Avec ce nouveau système, il sera difficile de modifier la valeur CIF de la marchandise aussi bien que la valeur en douane qui en découle, améliorant ainsi le niveau des recettes douanières ainsi que des administrations tirant leurs recettes d’une rémunération ad valorem de la marchandise. Le Guichet unique intégral du commerce étant totalement électronique et évoluant dans un environnement de recours à «zéro papier», on diminuera en conséquence les fraudes dues à la manipulation des documents.

Permettez-moi une question plus « politique ». Les finances de la RDC sont aussi dirigées, côté Budget, par une personnalité issue de l’opposition. Comment cela se passe-t-il entre vous ?
Plutôt bien ! Nous nous concertons régulièrement et nous travaillons dans un esprit d’équipe. Du reste, au-delà de nos appartenances politiques respectives, il y a des règles de gestion que nous sommes, de toute façon, tenus de respecter.
Les liquidations se font normalement, en rapport avec les prévisions budgétaires, et quand il s’agit de procéder aux paiements, je me réfère au plan de trésorerie du secteur public. En d’autres termes, mon collègue du Budget travaille avec un plan d’engagement tandis que moi, je me base sur le plan de trésorerie du secteur public. Jusqu’à présent, à aucun moment je n’ai perçu un sentiment d’incompréhension ou d’insatisfaction dans nos relations.
Au contraire, nous nous concertons régulièrement avec le Premier Ministre pour examiner la situation économique et financière du Pays.

A propos d’esprit d’équipe, on entend souvent parler de « troïka ». De quoi s’agit-il ?
En réalité, il existe deux troïkas.
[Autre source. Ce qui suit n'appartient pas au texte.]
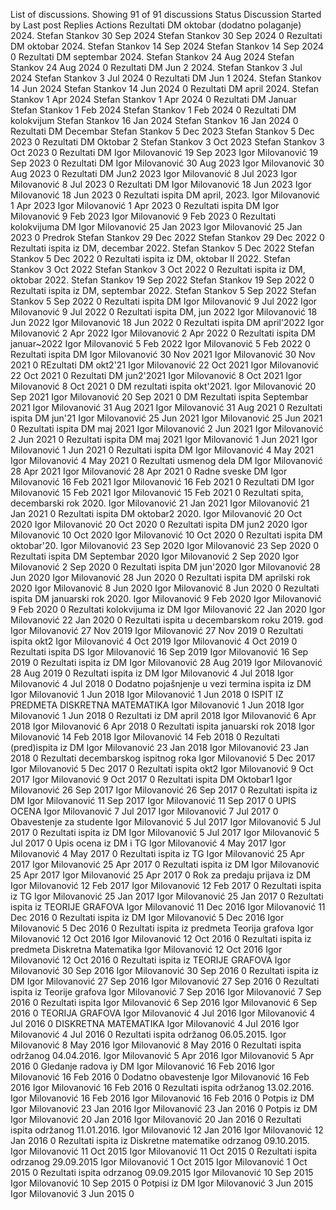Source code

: List of discussions. Showing 91 of 91 discussions
Status
Discussion Started by Last post Replies
Actions
Rezultati DM oktobar (dodatno polaganje) 2024.
Stefan Stankov
30 Sep 2024
Stefan Stankov
30 Sep 2024
0
Rezultati DM oktobar 2024.
Stefan Stankov
14 Sep 2024
Stefan Stankov
14 Sep 2024
0
Rezultati DM septembar 2024.
Stefan Stankov
24 Aug 2024
Stefan Stankov
24 Aug 2024
0
Rezultati DM Jun 2 2024.
Stefan Stankov
3 Jul 2024
Stefan Stankov
3 Jul 2024
0
Rezultati DM Jun 1 2024.
Stefan Stankov
14 Jun 2024
Stefan Stankov
14 Jun 2024
0
Rezultati DM april 2024.
Stefan Stankov
1 Apr 2024
Stefan Stankov
1 Apr 2024
0
Rezultati DM Januar
Stefan Stankov
1 Feb 2024
Stefan Stankov
1 Feb 2024
0
Rezultati DM kolokvijum
Stefan Stankov
16 Jan 2024
Stefan Stankov
16 Jan 2024
0
Rezultati DM Decembar
Stefan Stankov
5 Dec 2023
Stefan Stankov
5 Dec 2023
0
Rezultati DM Oktobar 2
Stefan Stankov
3 Oct 2023
Stefan Stankov
3 Oct 2023
0
Rezultati DM
Igor Milovanović
19 Sep 2023
Igor Milovanović
19 Sep 2023
0
Rezultati DM
Igor Milovanović
30 Aug 2023
Igor Milovanović
30 Aug 2023
0
Rezultati DM Jun2 2023
Igor Milovanović
8 Jul 2023
Igor Milovanović
8 Jul 2023
0
Rezultati DM
Igor Milovanović
18 Jun 2023
Igor Milovanović
18 Jun 2023
0
Rezultati ispita DM april, 2023.
Igor Milovanović
1 Apr 2023
Igor Milovanović
1 Apr 2023
0
Rezultati ispita DM
Igor Milovanović
9 Feb 2023
Igor Milovanović
9 Feb 2023
0
Rezultati kolokvijuma DM
Igor Milovanović
25 Jan 2023
Igor Milovanović
25 Jan 2023
0
Predrok
Stefan Stankov
29 Dec 2022
Stefan Stankov
29 Dec 2022
0
Rezultati ispita iz DM, decembar 2022.
Stefan Stankov
5 Dec 2022
Stefan Stankov
5 Dec 2022
0
Rezultati ispita iz DM, oktobar II 2022.
Stefan Stankov
3 Oct 2022
Stefan Stankov
3 Oct 2022
0
Rezultati ispita iz DM, oktobar 2022.
Stefan Stankov
19 Sep 2022
Stefan Stankov
19 Sep 2022
0
Rezultati ispita iz DM, septembar 2022.
Stefan Stankov
5 Sep 2022
Stefan Stankov
5 Sep 2022
0
Rezultati ispita DM
Igor Milovanović
9 Jul 2022
Igor Milovanović
9 Jul 2022
0
Rezultati ispita DM, jun 2022
Igor Milovanović
18 Jun 2022
Igor Milovanović
18 Jun 2022
0
Rezultati ispita DM april'2022
Igor Milovanović
2 Apr 2022
Igor Milovanović
2 Apr 2022
0
Rezultati ispita DM januar~2022
Igor Milovanović
5 Feb 2022
Igor Milovanović
5 Feb 2022
0
Rezultati ispita DM
Igor Milovanović
30 Nov 2021
Igor Milovanović
30 Nov 2021
0
REzultati DM okt2'21
Igor Milovanović
22 Oct 2021
Igor Milovanović
22 Oct 2021
0
Rezultati DM jun2'2021
Igor Milovanović
8 Oct 2021
Igor Milovanović
8 Oct 2021
0
DM rezultati ispita okt'2021.
Igor Milovanović
20 Sep 2021
Igor Milovanović
20 Sep 2021
0
DM Rezultati ispita Septembar 2021
Igor Milovanović
31 Aug 2021
Igor Milovanović
31 Aug 2021
0
Rezultati ispita DM jun'21
Igor Milovanović
25 Jun 2021
Igor Milovanović
25 Jun 2021
0
Rezultati ispita DM maj 2021
Igor Milovanović
2 Jun 2021
Igor Milovanović
2 Jun 2021
0
Rezultati ispita DM maj 2021
Igor Milovanović
1 Jun 2021
Igor Milovanović
1 Jun 2021
0
Rezultati ispita DM
Igor Milovanović
4 May 2021
Igor Milovanović
4 May 2021
0
Rezultati usmenog dela DM
Igor Milovanović
28 Apr 2021
Igor Milovanović
28 Apr 2021
0
Radne sveske DM
Igor Milovanović
16 Feb 2021
Igor Milovanović
16 Feb 2021
0
Rezultati DM
Igor Milovanović
15 Feb 2021
Igor Milovanović
15 Feb 2021
0
Rezultati spita, decembarski rok 2020.
Igor Milovanović
21 Jan 2021
Igor Milovanović
21 Jan 2021
0
Rezultati ispita DM oktobar2 2020.
Igor Milovanović
20 Oct 2020
Igor Milovanović
20 Oct 2020
0
Rezultati ispita DM jun2 2020
Igor Milovanović
10 Oct 2020
Igor Milovanović
10 Oct 2020
0
Rezultati ispita DM oktobar'20.
Igor Milovanović
23 Sep 2020
Igor Milovanović
23 Sep 2020
0
Rezultati ispita DM Septembar 2020
Igor Milovanović
2 Sep 2020
Igor Milovanović
2 Sep 2020
0
Rezultati ispita DM jun'2020
Igor Milovanović
28 Jun 2020
Igor Milovanović
28 Jun 2020
0
Rezultati ispita DM aprilski rok 2020
Igor Milovanović
8 Jun 2020
Igor Milovanović
8 Jun 2020
0
Rezultati ispita DM januarski rok 2020.
Igor Milovanović
9 Feb 2020
Igor Milovanović
9 Feb 2020
0
Rezultati kolokvijuma iz DM
Igor Milovanović
22 Jan 2020
Igor Milovanović
22 Jan 2020
0
Rezultati ispita u decembarskom roku 2019. god
Igor Milovanović
27 Nov 2019
Igor Milovanović
27 Nov 2019
0
Rezultati ispita okt2
Igor Milovanović
4 Oct 2019
Igor Milovanović
4 Oct 2019
0
Rezultati ispita DS
Igor Milovanović
16 Sep 2019
Igor Milovanović
16 Sep 2019
0
Rezultati ispita iz DM
Igor Milovanović
28 Aug 2019
Igor Milovanović
28 Aug 2019
0
Rezultati ispita iz DM
Igor Milovanović
4 Jul 2018
Igor Milovanović
4 Jul 2018
0
Dodatno pojašnjenje u vezi termina ispita iz DM
Igor Milovanović
1 Jun 2018
Igor Milovanović
1 Jun 2018
0
ISPIT IZ PREDMETA DISKRETNA MATEMATIKA
Igor Milovanović
1 Jun 2018
Igor Milovanović
1 Jun 2018
0
Rezultati iz DM april 2018
Igor Milovanović
6 Apr 2018
Igor Milovanović
6 Apr 2018
0
Rezultati ispita januarski rok 2018
Igor Milovanović
14 Feb 2018
Igor Milovanović
14 Feb 2018
0
Rezultati (pred)ispita iz DM
Igor Milovanović
23 Jan 2018
Igor Milovanović
23 Jan 2018
0
Rezultati decembarskog ispitnog roka
Igor Milovanović
5 Dec 2017
Igor Milovanović
5 Dec 2017
0
Rezultati ispita okt2
Igor Milovanović
9 Oct 2017
Igor Milovanović
9 Oct 2017
0
Rezultati ispita DM Oktobar1
Igor Milovanović
26 Sep 2017
Igor Milovanović
26 Sep 2017
0
Rezultati ispita iz DM
Igor Milovanović
11 Sep 2017
Igor Milovanović
11 Sep 2017
0
UPIS OCENA
Igor Milovanović
7 Jul 2017
Igor Milovanović
7 Jul 2017
0
Obavestenje za studente
Igor Milovanović
5 Jul 2017
Igor Milovanović
5 Jul 2017
0
Rezultati ispita iz DM
Igor Milovanović
5 Jul 2017
Igor Milovanović
5 Jul 2017
0
Upis ocena iz DM i TG
Igor Milovanović
4 May 2017
Igor Milovanović
4 May 2017
0
Rezultati ispita iz TG
Igor Milovanović
25 Apr 2017
Igor Milovanović
25 Apr 2017
0
Rezultati ispita iz DM
Igor Milovanović
25 Apr 2017
Igor Milovanović
25 Apr 2017
0
Rok za predaju prijava iz DM
Igor Milovanović
12 Feb 2017
Igor Milovanović
12 Feb 2017
0
Rezultati ispita iz TG
Igor Milovanović
25 Jan 2017
Igor Milovanović
25 Jan 2017
0
Rezultati ispita iz TEORIJE GRAFOVA
Igor Milovanović
11 Dec 2016
Igor Milovanović
11 Dec 2016
0
Rezultati ispita iz DM
Igor Milovanović
5 Dec 2016
Igor Milovanović
5 Dec 2016
0
Rezultati ispita iz predmeta Teorija grafova
Igor Milovanović
12 Oct 2016
Igor Milovanović
12 Oct 2016
0
Rezultati ispita iz predmeta Diskretna Matematika
Igor Milovanović
12 Oct 2016
Igor Milovanović
12 Oct 2016
0
Rezultati ispita iz TEORIJE GRAFOVA
Igor Milovanović
30 Sep 2016
Igor Milovanović
30 Sep 2016
0
Rezultati ispita iz DM
Igor Milovanović
27 Sep 2016
Igor Milovanović
27 Sep 2016
0
Rezultati ispita iz Teorije grafova
Igor Milovanović
7 Sep 2016
Igor Milovanović
7 Sep 2016
0
Rezultati ispita
Igor Milovanović
6 Sep 2016
Igor Milovanović
6 Sep 2016
0
TEORIJA GRAFOVA
Igor Milovanović
4 Jul 2016
Igor Milovanović
4 Jul 2016
0
DISKRETNA MATEMATIKA
Igor Milovanović
4 Jul 2016
Igor Milovanović
4 Jul 2016
0
Rezultati ispita održanog 06.05.2015.
Igor Milovanović
8 May 2016
Igor Milovanović
8 May 2016
0
Rezultati ispita održanog 04.04.2016.
Igor Milovanović
5 Apr 2016
Igor Milovanović
5 Apr 2016
0
Gledanje radova iy DM
Igor Milovanović
16 Feb 2016
Igor Milovanović
16 Feb 2016
0
Dodatno obavestenje
Igor Milovanović
16 Feb 2016
Igor Milovanović
16 Feb 2016
0
Rezultati ispita održanog 13.02.2016.
Igor Milovanović
16 Feb 2016
Igor Milovanović
16 Feb 2016
0
Potpis iz DM
Igor Milovanović
23 Jan 2016
Igor Milovanović
23 Jan 2016
0
Potpis iz DM
Igor Milovanović
20 Jan 2016
Igor Milovanović
20 Jan 2016
0
Rezultati ispita održanog 11.01.2016.
Igor Milovanović
12 Jan 2016
Igor Milovanović
12 Jan 2016
0
Rezultati ispita iz Diskretne matematike odrzanog 09.10.2015.
Igor Milovanović
11 Oct 2015
Igor Milovanović
11 Oct 2015
0
Rezultati ispita odrzanog 29.09.2015
Igor Milovanović
1 Oct 2015
Igor Milovanović
1 Oct 2015
0
Rezultati ispita odrzanog 09.09.2015
Igor Milovanović
10 Sep 2015
Igor Milovanović
10 Sep 2015
0
Potpisi iz DM
Igor Milovanović
3 Jun 2015
Igor Milovanović
3 Jun 2015
0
La première Troïka, dite « stratégique » réunit, autour du Premier Ministre, les ministres ayant en charge la gestion courante des finances publiques, à savoir le ministre du Budget et celui des Finances, auxquels se joint le ministre de l’Economie nationale, et le gouverneur de la Banque Centrale du Congo (BCC). Cette instance se réunit tous les lundis. Y sont évoquées les questions en rapport avec l’évolution de l’économie et des finances publiques du Pays. La deuxième troïka, appelée « politique », aujourd’hui coprésidée par les ministres du Budget et des Finances rassemble les experts représentant la présidence de la République, la primature, les ministères du Budget et des Finances ainsi que la BCC. Elle se réunit deux fois par mois et passe en revue la situation économique et financière tant au niveau national qu’international.

Le premier contrat de désendettement et de développement (C2D) France-RDC est en train d’entrer dans sa phase de mise en œuvre ; quelles sont vos attentes ?
Je voudrais avant tout souligner que le Contrat de Désendettement et de Développement (C2D), signé le 10 juillet 2013, représente un engagement de 106 millions d’euros destinés à financer les secteurs essentiellement sociaux, à savoir l’éducation, la formation professionnelle, l’accès à l’eau potable, ainsi qu’un appui à la gouvernance financière. Ce contrat est exécuté en collaboration étroite avec les services de l’ambassade de France et il avance bien.
Ainsi, grâce aux ressources issues de l’allègement de la dette accordé par la France, notre pays assure régulièrement la paie d’une catégorie des enseignants au niveau primaire et secondaire.
Pour ce qui est de nos attentes en rapport avec le premier C2D, notre souhait est de voir les conventions d’affectation signées rapidement et les décaissements effectués en vue de la concrétisation de tous les projets à impact visible pour nos populations.